Preisfrage: Was ist die Steigerung von «fun and food» auf Schweizerdeutsch? Ganz einfach: «Fläckefäscht». Die Übersetzung von «Gaudeamus igitur, iuvenes dum sumus» ist etwas schwieriger. Doch Nicht-Lateiner bekamen «Wir wollen fröhlich sein, solange wir noch jung sind» am Fläckefäscht umgehend geliefert, wimmelte es da doch nur so von alten Römern. Ebenso zahlreich waren mittelalterlich gewandete Männer, Frauen und Kinder zugegen. Auch Damen mit Hütchen und Sonnenschirmchen in Begleitung von Herren in Frack und Zylinder flanierten durch die Schwertgasse und Hauptstrasse, ums Verenamünster herum, hinüber zum Langwies-Sportplatz, vorbei an der Mehrzweckhalle und hübschen Teenies, unter deren getupften Röcke Petticoats hervorlugten.
Die vier Epochen, die den Flecken Zurzach prägten – Römerzeit, Mittelalter, Industrialisierung und Nutzung der Thermalquelle – waren räumlich zwar separiert, doch im Festtaumel vermischten sie sich stets aufs Neue. Da sassen zwei Römer in Togen mit Lorbeerkränzen auf den Häuptern und genossen mittelalterliches Ambrosia-Huhn mit Datteln, Zwetschgen und Mandelmilch. Handkehrum biss ein Mann in Knickerbocker und Büsimütze wonniglich in Stück vom Ochsen. Der Carnifex hatte ihn am Freitagabend um 19 Uhr am Drehspiess übers Feuer gehängt, zwei Servilis hatten ihn die ganze Nacht überwacht, ab Samstag 11 Uhr wurde er in Stücke geschnitten und gut vier Stunden später war da nur mehr sein Gerippe. Ohne mein Zutun, denn es war ein Baldinger Ochse gewesen, dem ich sicher mal lebendig begegnet war. Zwar bin ich mitnichten Vegetarierin, aber eben . . .
Graf Dracula war zwar nicht da, aber immerhin spielte das Trio Szkojani Charlatans transsilvanische Melodien.

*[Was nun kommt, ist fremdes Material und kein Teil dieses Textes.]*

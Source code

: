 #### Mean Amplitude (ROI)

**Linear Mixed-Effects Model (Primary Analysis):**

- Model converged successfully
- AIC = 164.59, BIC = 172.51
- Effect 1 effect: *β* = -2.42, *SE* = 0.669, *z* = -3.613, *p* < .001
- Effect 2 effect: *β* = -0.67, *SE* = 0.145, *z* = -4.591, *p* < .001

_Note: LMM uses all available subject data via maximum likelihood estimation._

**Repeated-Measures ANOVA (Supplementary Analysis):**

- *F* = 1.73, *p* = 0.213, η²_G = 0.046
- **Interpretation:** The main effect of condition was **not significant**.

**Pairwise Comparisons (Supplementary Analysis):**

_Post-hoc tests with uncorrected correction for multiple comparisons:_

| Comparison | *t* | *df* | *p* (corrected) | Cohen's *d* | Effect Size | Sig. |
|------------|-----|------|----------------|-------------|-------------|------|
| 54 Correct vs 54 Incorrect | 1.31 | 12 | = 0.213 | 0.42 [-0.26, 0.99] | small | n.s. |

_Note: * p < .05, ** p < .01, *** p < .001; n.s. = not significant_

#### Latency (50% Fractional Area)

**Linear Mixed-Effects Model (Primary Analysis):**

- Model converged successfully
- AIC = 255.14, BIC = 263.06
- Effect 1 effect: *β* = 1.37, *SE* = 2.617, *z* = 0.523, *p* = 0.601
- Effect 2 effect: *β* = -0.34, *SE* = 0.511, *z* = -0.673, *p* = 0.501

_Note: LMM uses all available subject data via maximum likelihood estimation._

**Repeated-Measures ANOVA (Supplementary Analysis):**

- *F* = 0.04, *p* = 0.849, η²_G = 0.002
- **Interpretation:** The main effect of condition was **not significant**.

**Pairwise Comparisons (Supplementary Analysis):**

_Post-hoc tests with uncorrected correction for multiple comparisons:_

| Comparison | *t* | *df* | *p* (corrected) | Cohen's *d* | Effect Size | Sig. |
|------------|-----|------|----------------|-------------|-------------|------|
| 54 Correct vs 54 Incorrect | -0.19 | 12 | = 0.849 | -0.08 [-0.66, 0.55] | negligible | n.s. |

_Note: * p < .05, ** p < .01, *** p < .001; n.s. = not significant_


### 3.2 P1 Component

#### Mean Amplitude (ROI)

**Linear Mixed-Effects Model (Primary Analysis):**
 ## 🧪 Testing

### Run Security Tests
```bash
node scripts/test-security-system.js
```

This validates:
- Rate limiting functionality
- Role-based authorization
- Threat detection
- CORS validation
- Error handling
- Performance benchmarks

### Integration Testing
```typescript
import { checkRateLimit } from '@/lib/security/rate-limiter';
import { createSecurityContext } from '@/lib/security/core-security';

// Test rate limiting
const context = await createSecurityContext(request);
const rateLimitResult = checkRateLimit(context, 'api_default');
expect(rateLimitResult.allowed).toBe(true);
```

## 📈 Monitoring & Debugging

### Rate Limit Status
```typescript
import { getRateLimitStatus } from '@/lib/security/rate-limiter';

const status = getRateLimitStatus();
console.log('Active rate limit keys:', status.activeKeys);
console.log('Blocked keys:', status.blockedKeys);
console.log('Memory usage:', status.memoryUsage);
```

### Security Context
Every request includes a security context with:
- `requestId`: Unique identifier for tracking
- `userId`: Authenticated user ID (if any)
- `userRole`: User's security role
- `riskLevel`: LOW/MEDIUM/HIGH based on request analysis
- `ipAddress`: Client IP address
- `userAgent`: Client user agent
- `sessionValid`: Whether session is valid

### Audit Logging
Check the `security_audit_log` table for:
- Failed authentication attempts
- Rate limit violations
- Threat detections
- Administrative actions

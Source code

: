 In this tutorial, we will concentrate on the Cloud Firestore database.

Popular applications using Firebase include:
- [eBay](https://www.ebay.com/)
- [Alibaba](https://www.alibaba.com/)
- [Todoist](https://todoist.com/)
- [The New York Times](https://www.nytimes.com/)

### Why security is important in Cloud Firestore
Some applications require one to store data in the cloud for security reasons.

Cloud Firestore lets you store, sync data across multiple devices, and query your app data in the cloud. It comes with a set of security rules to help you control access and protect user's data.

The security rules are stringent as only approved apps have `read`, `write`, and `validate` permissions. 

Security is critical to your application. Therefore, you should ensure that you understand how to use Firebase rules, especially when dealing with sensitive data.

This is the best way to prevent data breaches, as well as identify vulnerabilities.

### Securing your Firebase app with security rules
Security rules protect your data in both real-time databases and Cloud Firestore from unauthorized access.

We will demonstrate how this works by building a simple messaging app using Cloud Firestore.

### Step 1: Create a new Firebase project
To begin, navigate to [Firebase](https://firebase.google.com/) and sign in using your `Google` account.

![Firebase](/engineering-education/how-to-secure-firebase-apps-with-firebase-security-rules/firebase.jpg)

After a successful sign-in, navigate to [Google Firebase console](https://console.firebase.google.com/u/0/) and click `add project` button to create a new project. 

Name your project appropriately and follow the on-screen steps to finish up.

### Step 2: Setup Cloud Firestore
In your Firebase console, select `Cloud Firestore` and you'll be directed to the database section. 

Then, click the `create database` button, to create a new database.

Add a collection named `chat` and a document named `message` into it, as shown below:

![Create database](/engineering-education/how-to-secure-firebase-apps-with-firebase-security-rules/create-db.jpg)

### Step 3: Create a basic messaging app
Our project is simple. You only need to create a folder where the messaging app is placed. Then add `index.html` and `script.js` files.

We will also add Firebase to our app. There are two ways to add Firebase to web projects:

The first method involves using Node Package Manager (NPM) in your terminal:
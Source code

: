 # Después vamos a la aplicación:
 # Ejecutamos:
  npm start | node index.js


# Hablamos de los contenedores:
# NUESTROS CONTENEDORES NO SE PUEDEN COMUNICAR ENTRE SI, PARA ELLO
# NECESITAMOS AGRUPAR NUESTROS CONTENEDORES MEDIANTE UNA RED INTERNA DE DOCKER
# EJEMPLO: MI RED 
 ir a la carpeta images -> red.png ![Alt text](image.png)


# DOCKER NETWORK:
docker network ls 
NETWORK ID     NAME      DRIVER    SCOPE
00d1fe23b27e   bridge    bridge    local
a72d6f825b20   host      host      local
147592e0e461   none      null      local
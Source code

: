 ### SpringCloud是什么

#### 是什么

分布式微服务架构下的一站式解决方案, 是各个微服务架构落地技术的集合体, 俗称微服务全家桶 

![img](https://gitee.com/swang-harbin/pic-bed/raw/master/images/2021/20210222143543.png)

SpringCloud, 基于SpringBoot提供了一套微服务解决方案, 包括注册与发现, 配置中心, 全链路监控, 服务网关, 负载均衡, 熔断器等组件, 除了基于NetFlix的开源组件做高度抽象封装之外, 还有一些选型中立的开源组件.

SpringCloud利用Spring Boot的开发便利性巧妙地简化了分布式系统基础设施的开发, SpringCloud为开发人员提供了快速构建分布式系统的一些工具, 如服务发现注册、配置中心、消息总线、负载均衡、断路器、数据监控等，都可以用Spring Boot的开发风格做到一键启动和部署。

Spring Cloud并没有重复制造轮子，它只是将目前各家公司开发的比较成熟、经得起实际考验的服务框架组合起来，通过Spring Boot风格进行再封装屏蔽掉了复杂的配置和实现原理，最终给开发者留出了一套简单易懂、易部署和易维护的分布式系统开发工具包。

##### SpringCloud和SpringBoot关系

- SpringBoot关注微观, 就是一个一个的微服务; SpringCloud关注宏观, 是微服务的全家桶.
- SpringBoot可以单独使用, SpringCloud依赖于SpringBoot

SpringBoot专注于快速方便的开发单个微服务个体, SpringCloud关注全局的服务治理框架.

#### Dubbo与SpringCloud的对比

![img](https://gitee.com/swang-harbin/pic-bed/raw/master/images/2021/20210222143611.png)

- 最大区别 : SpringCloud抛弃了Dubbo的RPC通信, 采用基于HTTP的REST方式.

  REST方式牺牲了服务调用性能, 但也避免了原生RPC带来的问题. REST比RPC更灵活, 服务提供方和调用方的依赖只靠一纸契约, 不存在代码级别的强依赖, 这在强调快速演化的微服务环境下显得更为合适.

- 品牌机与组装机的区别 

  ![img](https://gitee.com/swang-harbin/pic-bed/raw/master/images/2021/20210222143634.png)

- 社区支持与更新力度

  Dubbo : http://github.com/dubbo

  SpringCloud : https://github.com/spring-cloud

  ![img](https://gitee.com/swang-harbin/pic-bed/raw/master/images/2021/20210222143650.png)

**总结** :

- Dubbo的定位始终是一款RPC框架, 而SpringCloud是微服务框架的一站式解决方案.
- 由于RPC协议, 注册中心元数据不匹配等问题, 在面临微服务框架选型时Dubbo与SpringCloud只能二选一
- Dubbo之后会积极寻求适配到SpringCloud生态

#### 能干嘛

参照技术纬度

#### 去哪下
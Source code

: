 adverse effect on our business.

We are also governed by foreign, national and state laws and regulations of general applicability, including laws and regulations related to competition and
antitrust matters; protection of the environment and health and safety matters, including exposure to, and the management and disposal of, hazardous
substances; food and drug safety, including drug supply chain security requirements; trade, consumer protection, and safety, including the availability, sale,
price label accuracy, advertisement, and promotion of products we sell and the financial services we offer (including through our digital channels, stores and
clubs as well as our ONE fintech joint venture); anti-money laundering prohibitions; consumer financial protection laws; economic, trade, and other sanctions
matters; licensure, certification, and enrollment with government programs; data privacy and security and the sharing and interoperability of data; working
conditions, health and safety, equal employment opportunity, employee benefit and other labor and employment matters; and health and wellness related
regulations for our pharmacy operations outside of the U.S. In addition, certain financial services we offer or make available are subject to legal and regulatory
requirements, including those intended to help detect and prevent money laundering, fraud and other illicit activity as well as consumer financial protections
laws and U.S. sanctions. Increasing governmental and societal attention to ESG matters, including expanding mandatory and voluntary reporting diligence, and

Derweil gab der Schelmenturmwächter, der eine frappante Ähnlichkeit mit dem Kabarettisten Edgar Zimmermann hatte, amüsante Gedanken über Zurzacher Verhältnisse damals und heute zum Besten. In der Kirchgasse plätscherte ein Mini-Rotsee, auf dem in Schlauchbooten um die Wette gerudert wurde – inklusive Schikane mittendrin und Gruppen-Skilaufen am Ufer. Im Zelt daneben bot eine kleine Modenschau charmante Einblicke in die Dessous-Bekleidung von Damen der Belle Epoque: Wespentaille und hochgestemmter Busen – die Korsetts von Triumph machten es möglich. Ich fragte mich allerdings, wie alleinstehende Jungfern und Witwen sie wohl schnürten.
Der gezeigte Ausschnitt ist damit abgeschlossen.